··· DATA TO EXAMINE ···

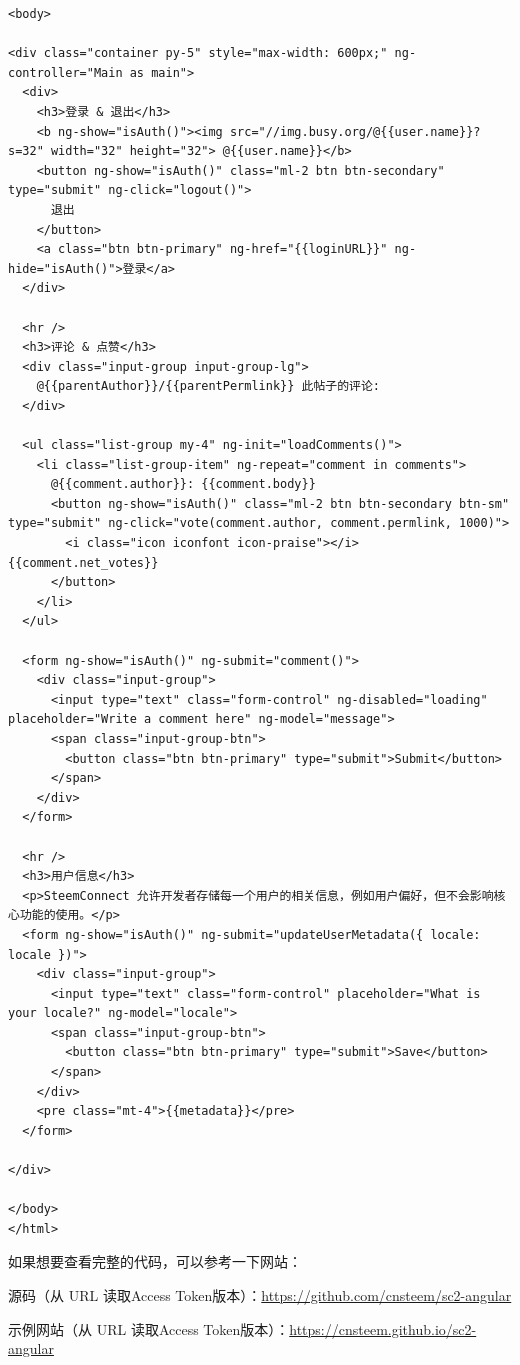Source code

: \documentclass[]{ctexbook}
\begin{document}
\begin{itemize}
\begin{verbatim}
<body>

<div class="container py-5" style="max-width: 600px;" ng-controller="Main as main">
  <div>
    <h3>登录 & 退出</h3>
    <b ng-show="isAuth()"><img src="//img.busy.org/@{{user.name}}?s=32" width="32" height="32"> @{{user.name}}</b>
    <button ng-show="isAuth()" class="ml-2 btn btn-secondary" type="submit" ng-click="logout()">
      退出
    </button>
    <a class="btn btn-primary" ng-href="{{loginURL}}" ng-hide="isAuth()">登录</a>
  </div>

  <hr />
  <h3>评论 & 点赞</h3>
  <div class="input-group input-group-lg">
    @{{parentAuthor}}/{{parentPermlink}} 此帖子的评论: 
  </div>

  <ul class="list-group my-4" ng-init="loadComments()">
    <li class="list-group-item" ng-repeat="comment in comments">
      @{{comment.author}}: {{comment.body}}
      <button ng-show="isAuth()" class="ml-2 btn btn-secondary btn-sm" type="submit" ng-click="vote(comment.author, comment.permlink, 1000)">
        <i class="icon iconfont icon-praise"></i> {{comment.net_votes}}
      </button>
    </li>
  </ul>

  <form ng-show="isAuth()" ng-submit="comment()">
    <div class="input-group">
      <input type="text" class="form-control" ng-disabled="loading" placeholder="Write a comment here" ng-model="message">
      <span class="input-group-btn">
        <button class="btn btn-primary" type="submit">Submit</button>
      </span>
    </div>
  </form>

  <hr />
  <h3>用户信息</h3>
  <p>SteemConnect 允许开发者存储每一个用户的相关信息，例如用户偏好，但不会影响核心功能的使用。</p>
  <form ng-show="isAuth()" ng-submit="updateUserMetadata({ locale: locale })">
    <div class="input-group">
      <input type="text" class="form-control" placeholder="What is your locale?" ng-model="locale">
      <span class="input-group-btn">
        <button class="btn btn-primary" type="submit">Save</button>
      </span>
    </div>
    <pre class="mt-4">{{metadata}}</pre>
  </form>

</div>

</body>
</html>
\end{verbatim}
\end{itemize}

如果想要查看完整的代码，可以参考一下网站：

源码（从 URL 读取Access Token版本）：\url{https://github.com/cnsteem/sc2-angular}

示例网站（从 URL 读取Access Token版本）：\url{https://cnsteem.github.io/sc2-angular}
\end{document}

···

Scan the entries above for the string "读取Access", and copy every line where it turns up.

源码（从 URL 读取Access Token版本）：\url{https://github.com/cnsteem/sc2-angular}
示例网站（从 URL 读取Access Token版本）：\url{https://cnsteem.github.io/sc2-angular}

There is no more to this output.